Bruce e San Siro, l’energia dell’amore. E giovedì si replica

Il concerto Milano si conferma uno dei luoghi preferiti da Springsteen. Attesa per la coreografia nell’ultima tappa del tour europeo

Milano

Jim Morrison diceva che la vita è come uno specchio. Ti sorride, se la guardi sorridendo. Anche un concerto di Bruce Springsteen, funziona allo stesso modo. Ti regala un’energia vitale se lo accogli con adrenalinico entusiasmo. Non c’è più alcun dubbio: San Siro è il tempio del Boss. Il tinello di casa. Il luogo del cuore. La fonte dell’eterna giovinezza. E poco importa se si muore di caldo in quel catino ribollente di gioia. E poco importa se quest’anno saranno 76 anni. San Siro “is the best”. San Siro è sinonimo di magia, nel binomio tra il rocker di Freehold e il suo pubblico italiano.

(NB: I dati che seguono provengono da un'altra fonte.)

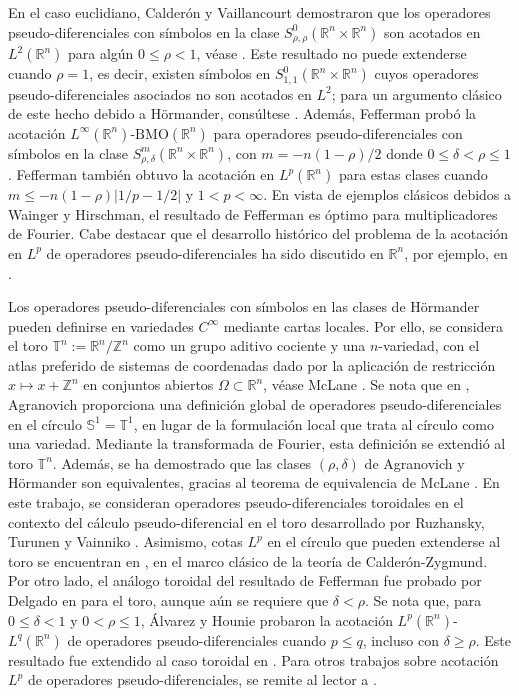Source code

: En el caso euclidiano, Calderón y Vaillancourt demostraron que los operadores pseudo-diferenciales con símbolos en la clase $S^{0}_{\rho,\rho}(\mathbb{R}^n\times\mathbb{R}^n)$ son acotados en $L^2(\mathbb{R}^n)$ para algún $0\leq\rho<1$, véase \cite{calderon-vaillancourt-1, calderon-vaillancourt-2}. Este resultado no puede extenderse cuando $\rho=1$, es decir, existen símbolos en $S^{0}_{1,1}(\mathbb{R}^n\times\mathbb{R}^n)$ cuyos operadores pseudo-diferenciales asociados no son acotados en $L^2$; para un argumento clásico de este hecho debido a Hörmander, consúltese \cite{duoandikoetxea}. Además, Fefferman \cite{fefferman-Lp} probó la acotación $L^\infty(\mathbb{R}^n)$-$\mathrm{BMO}(\mathbb{R}^n)$ para operadores pseudo-diferenciales con símbolos en la clase $S^{m}_{\rho,\delta}(\mathbb{R}^n\times\mathbb{R}^n)$, con $m=-n(1-\rho)/2$ donde $0\leq \delta<\rho\leq 1$. Fefferman también obtuvo la acotación en $L^p(\mathbb{R}^n)$ para estas clases cuando $m\leq -n(1-\rho)|1/p - 1/2|$ y $1<p<\infty$. En vista de ejemplos clásicos debidos a Wainger y Hirschman, el resultado de Fefferman es óptimo para multiplicadores de Fourier. Cabe destacar que el desarrollo histórico del problema de la acotación en $L^p$ de operadores pseudo-diferenciales ha sido discutido en $\mathbb{R}^n$, por ejemplo, en \cite{nagase, wang}.  

Los operadores pseudo-diferenciales con símbolos en las clases de Hörmander pueden definirse en variedades $C^\infty$ mediante cartas locales. Por ello, se considera el toro $\mathbb{T}^n:=\mathbb{R}^n/\mathbb{Z}^n$ como un grupo aditivo cociente y una $n$-variedad, con el atlas preferido de sistemas de coordenadas dado por la aplicación de restricción $x\mapsto x + \mathbb{Z}^n$ en conjuntos abiertos $\Omega \subset \mathbb{R}^n$, véase McLane \cite{mclane}. Se nota que en \cite{agranovich}, Agranovich proporciona una definición global de operadores pseudo-diferenciales en el círculo $\mathbb{S}^1=\mathbb{T}^1$, en lugar de la formulación local que trata al círculo como una variedad. Mediante la transformada de Fourier, esta definición se extendió al toro $\mathbb{T}^n$. Además, se ha demostrado que las clases $(\rho,\delta)$ de Agranovich y Hörmander son equivalentes, gracias al teorema de equivalencia de McLane \cite{mclane}. En este trabajo, se consideran operadores pseudo-diferenciales toroidales en el contexto del cálculo pseudo-diferencial en el toro desarrollado por Ruzhansky, Turunen y Vainniko \cite{ruzhansky-turunen2, ruzhansky-turunen}. Asimismo, cotas $L^p$ en el círculo que pueden extenderse al toro se encuentran en \cite{wong}, en el marco clásico de la teoría de Calderón-Zygmund. Por otro lado, el análogo toroidal del resultado de Fefferman fue probado por Delgado en \cite{delgado} para el toro, aunque aún se requiere que $\delta<\rho$.   
Se nota que, para $0\leq \delta<1$ y $0<\rho\leq 1$, Álvarez y Hounie \cite{alvarez-hounie} probaron la acotación $L^p(\mathbb{R}^n)$-$L^q(\mathbb{R}^n)$ de operadores pseudo-diferenciales cuando $p\leq q$, incluso con $\delta \geq \rho$. Este resultado fue extendido al caso toroidal en \cite{Cardona:Martinez}. 
Para otros trabajos sobre acotación $L^p$ de operadores pseudo-diferenciales, se remite al lector a \cite{cardona, molahajloo-wong, ruzhansky-turunen-quant}.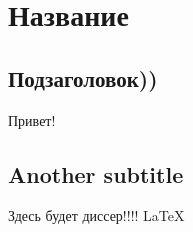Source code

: \documentclass{article}
\begin{document}
\section{Название}

\subsection{Подзаголовок))} 
 
Привет!

\subsection{Another subtitle}

Здесь будет диссер!!!! \LaTeX
 
\end{document}
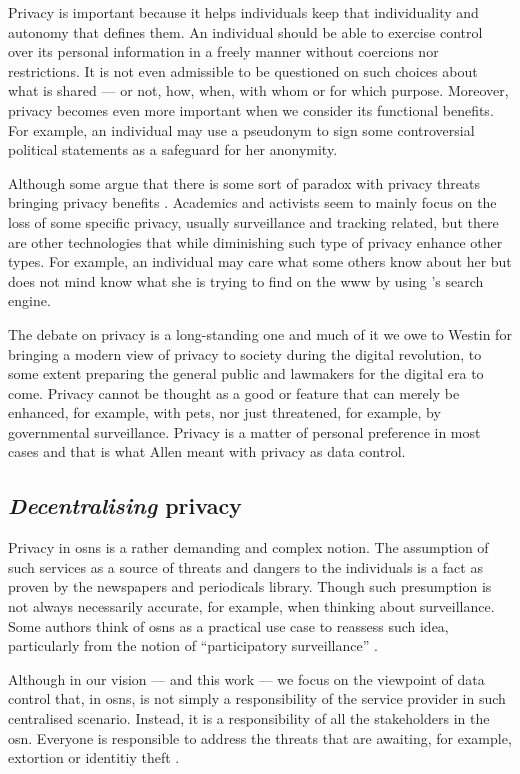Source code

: Privacy is important because it helps individuals keep that individuality and autonomy 
that defines them. An individual should be able to exercise control over its personal 
information in a freely manner without coercions nor restrictions. It is not even 
admissible to be questioned on such choices about what is shared --- or not, how, 
when, with whom or for which purpose. Moreover, privacy becomes even more important 
when we consider its functional benefits. For example, an individual may use a pseudonym 
to sign some controversial political statements as a safeguard for her anonymity.

Although some argue that there is some sort of paradox with privacy threats bringing 
privacy benefits \cite{WittesL15}. Academics and activists seem to mainly focus 
on the loss of some specific privacy, usually surveillance and tracking related, 
but there are other technologies that while diminishing such type of privacy enhance 
other types. For example, an individual may care what some others know about her 
but does not mind \Google know what she is trying to find on the \ac{www} by using 
\Google's search engine.

The debate on privacy is a long-standing one and much of it we owe to Westin for 
bringing a modern view of privacy to society during the digital revolution, to some 
extent preparing the general public and lawmakers for the digital era to come. Privacy 
cannot be thought as a good or feature that can merely be enhanced, for example, 
with \acp{pet}, nor just threatened, for example, by governmental surveillance. 
Privacy is a matter of personal preference in most cases and that is what Allen 
meant with privacy as data control.

\subsection{\emph{Decentralising} privacy}
    \label{subsection:thesis:decentralising-privacy}
Privacy in \acp{osn} is a rather demanding and complex notion. The assumption of 
such services as a source of threats and dangers to the individuals is a fact as 
proven by the newspapers and periodicals library. Though such presumption is not 
always necessarily accurate, for example, when thinking about surveillance. Some 
authors think of \acp{osn} as a practical use case to reassess such idea, particularly 
from the notion of ``participatory surveillance'' \cite{Albrechtslund08}.

Although in our vision --- and this work --- we focus on the viewpoint of data control 
that, in \acp{osn}, is not simply a responsibility of the service provider in such 
centralised scenario. Instead, it is a responsibility of all the stakeholders in 
the \ac{osn}. Everyone is responsible to address the threats that are awaiting, 
for example, extortion or identitiy theft \cite{GrossAH05}.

Quello di lunedì è stata di gran lunga la migliore performance live di quest’anno del Land of hope and dream tour. Nonostante Springsteen abbia preparato una scaletta da pilota automatico, senza alcuna sorpresa rispetto a un canovaccio ormai consolidato, ciò che ha regalato a San Siro non ha nulla a che vedere con altre tappe strutturate allo stesso modo. Lo si intuisce fin dal saluto iniziale. Dai primi colpi di batteria di Max Weinberg su No surrender. Dal coro del pubblico sulle note iniziali di My love will never let you down, coro che Springsteen asseconda facendo abbassare il volume alla E Street Band per godersi la voce del Meazza. Dal boato con il quale viene accolta la intro di Land of hope and dream con il primo dei tre monologhi costruiti per demolire la politica di Trump, antitesi assoluta di quel sogno americano “che vi racconto e canto da cinquant’anni”.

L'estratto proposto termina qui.